Nice one, so olive oil less stable when cooking. Cheers


----------



## 3752 (Jan 7, 2005)

hendrix said:


> Nice one, so olive oil less stable when cooking. Cheers


yes mate if it gets to hot it will spoil...


----------



## flinty90 (Jul 1, 2010)

fvck me scarb you look ripped up pal.. great little interview, and like said no bull just the way it is .. quality mate thanks ...

So your a strong beiever in getting your diet macros perfect all year round then pal.. instead of one of the just slam in the food bunch...

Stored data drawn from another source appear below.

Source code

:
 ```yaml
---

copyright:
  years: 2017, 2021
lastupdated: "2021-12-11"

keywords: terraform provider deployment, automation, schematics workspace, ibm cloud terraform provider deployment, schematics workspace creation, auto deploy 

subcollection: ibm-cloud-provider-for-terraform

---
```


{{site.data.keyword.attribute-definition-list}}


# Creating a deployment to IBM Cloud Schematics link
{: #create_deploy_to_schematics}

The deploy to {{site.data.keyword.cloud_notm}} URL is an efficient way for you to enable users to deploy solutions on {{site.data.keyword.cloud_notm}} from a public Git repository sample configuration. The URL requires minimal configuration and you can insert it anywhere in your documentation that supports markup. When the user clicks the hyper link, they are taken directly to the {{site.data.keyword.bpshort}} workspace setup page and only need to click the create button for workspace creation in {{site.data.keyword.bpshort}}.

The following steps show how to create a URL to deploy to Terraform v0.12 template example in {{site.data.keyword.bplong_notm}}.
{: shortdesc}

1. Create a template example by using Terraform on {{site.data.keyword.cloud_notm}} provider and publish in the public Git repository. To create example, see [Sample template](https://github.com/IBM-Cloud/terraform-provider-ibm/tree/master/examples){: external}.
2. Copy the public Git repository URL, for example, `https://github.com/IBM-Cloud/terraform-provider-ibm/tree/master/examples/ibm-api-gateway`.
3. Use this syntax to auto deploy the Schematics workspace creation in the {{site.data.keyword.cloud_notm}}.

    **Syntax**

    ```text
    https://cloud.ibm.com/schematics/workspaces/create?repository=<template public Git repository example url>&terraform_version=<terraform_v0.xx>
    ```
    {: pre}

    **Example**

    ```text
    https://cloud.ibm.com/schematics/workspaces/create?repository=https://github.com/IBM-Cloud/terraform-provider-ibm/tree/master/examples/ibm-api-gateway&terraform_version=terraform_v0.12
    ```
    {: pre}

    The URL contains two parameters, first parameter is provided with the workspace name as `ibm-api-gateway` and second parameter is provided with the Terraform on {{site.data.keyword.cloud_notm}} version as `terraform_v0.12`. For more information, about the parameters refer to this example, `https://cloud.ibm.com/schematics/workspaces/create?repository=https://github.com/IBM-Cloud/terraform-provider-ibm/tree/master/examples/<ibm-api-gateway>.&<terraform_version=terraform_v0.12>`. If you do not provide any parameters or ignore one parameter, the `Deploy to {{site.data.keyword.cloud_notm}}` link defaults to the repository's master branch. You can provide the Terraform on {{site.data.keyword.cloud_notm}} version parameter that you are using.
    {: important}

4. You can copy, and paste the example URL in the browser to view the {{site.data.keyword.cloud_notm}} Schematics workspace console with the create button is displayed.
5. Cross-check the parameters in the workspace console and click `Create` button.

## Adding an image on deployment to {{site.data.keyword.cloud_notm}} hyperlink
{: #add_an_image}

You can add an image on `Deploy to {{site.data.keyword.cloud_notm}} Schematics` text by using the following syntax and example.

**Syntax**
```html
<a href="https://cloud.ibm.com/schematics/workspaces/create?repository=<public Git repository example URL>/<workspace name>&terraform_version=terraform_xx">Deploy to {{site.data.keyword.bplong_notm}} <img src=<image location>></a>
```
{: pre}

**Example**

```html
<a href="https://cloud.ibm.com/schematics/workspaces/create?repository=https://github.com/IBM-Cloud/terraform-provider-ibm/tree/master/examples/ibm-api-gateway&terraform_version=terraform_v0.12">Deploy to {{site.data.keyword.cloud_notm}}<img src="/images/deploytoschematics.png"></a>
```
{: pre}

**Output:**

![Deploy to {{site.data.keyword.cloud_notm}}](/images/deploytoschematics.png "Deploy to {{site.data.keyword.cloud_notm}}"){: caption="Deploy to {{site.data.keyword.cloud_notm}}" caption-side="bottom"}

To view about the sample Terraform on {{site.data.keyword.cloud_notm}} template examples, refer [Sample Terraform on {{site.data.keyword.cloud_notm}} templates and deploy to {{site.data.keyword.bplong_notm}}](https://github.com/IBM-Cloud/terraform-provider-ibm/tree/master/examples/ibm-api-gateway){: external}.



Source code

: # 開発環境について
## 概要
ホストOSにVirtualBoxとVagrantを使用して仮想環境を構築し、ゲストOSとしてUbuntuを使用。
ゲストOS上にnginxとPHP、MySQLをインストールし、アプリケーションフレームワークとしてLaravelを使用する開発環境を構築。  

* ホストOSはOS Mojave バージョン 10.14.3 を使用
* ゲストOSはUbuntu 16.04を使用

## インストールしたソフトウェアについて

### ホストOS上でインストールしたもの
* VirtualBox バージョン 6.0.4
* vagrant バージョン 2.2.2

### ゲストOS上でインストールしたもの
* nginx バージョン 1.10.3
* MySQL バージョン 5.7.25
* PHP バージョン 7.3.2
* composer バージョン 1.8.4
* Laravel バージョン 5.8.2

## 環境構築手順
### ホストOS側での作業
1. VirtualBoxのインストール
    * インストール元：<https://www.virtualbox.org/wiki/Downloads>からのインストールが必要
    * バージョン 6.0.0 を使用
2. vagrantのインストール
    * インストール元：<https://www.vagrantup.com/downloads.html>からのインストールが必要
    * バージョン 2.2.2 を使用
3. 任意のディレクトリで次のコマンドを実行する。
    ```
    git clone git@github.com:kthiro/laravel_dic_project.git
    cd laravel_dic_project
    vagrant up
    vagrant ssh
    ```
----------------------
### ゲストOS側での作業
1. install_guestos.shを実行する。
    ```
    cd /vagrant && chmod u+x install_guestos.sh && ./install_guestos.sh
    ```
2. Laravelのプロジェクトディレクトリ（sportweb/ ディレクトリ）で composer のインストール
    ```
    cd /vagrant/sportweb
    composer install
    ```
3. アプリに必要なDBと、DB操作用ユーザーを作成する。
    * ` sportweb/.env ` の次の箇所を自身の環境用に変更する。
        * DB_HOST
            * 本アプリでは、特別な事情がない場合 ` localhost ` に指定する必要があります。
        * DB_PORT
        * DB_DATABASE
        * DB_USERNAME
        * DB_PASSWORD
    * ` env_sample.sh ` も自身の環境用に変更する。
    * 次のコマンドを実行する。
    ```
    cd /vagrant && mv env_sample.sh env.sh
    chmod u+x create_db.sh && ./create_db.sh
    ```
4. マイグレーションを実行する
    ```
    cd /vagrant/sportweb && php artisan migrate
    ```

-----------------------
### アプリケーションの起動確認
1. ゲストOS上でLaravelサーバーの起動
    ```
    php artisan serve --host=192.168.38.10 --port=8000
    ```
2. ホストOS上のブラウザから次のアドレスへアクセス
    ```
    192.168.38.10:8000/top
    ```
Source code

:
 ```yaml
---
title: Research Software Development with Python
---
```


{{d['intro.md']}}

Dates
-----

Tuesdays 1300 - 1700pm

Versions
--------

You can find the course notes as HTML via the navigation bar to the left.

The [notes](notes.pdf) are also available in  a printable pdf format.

interesting to hear that i always think if you dont know where you are starting from how the hell can you plan were your going to !!!

All this mate and your travelling and away from home a lot, hats off to you mate thats dedication, and makes us all that sit there and think of some excuse not to train or eat right look like fools to be fair !!!!

Well done interviewer look forward to some more !!!


----------



## pariah (May 8, 2008)

Pscarb said:


> yes mate if it gets to hot it will spoil...


Becomes a transfat Paul?


----------



## Papa Lazarou (Jul 4, 2007)

hamsternuts said:


> veg sucks


Essential for a healthy gut tho and piled full of fibre to aid digestion (esp green veg) and vits and minerals.


----------



## 3752 (Jan 7, 2005)

pariah said:


> Becomes a transfat Paul?


yes mate but it was late and was tired so spoiled was as good a description as it was going to be 



Papa Lazarou said:


> Essential for a healthy gut tho and piled full of fibre to aid digestion (esp green veg) and vits and minerals.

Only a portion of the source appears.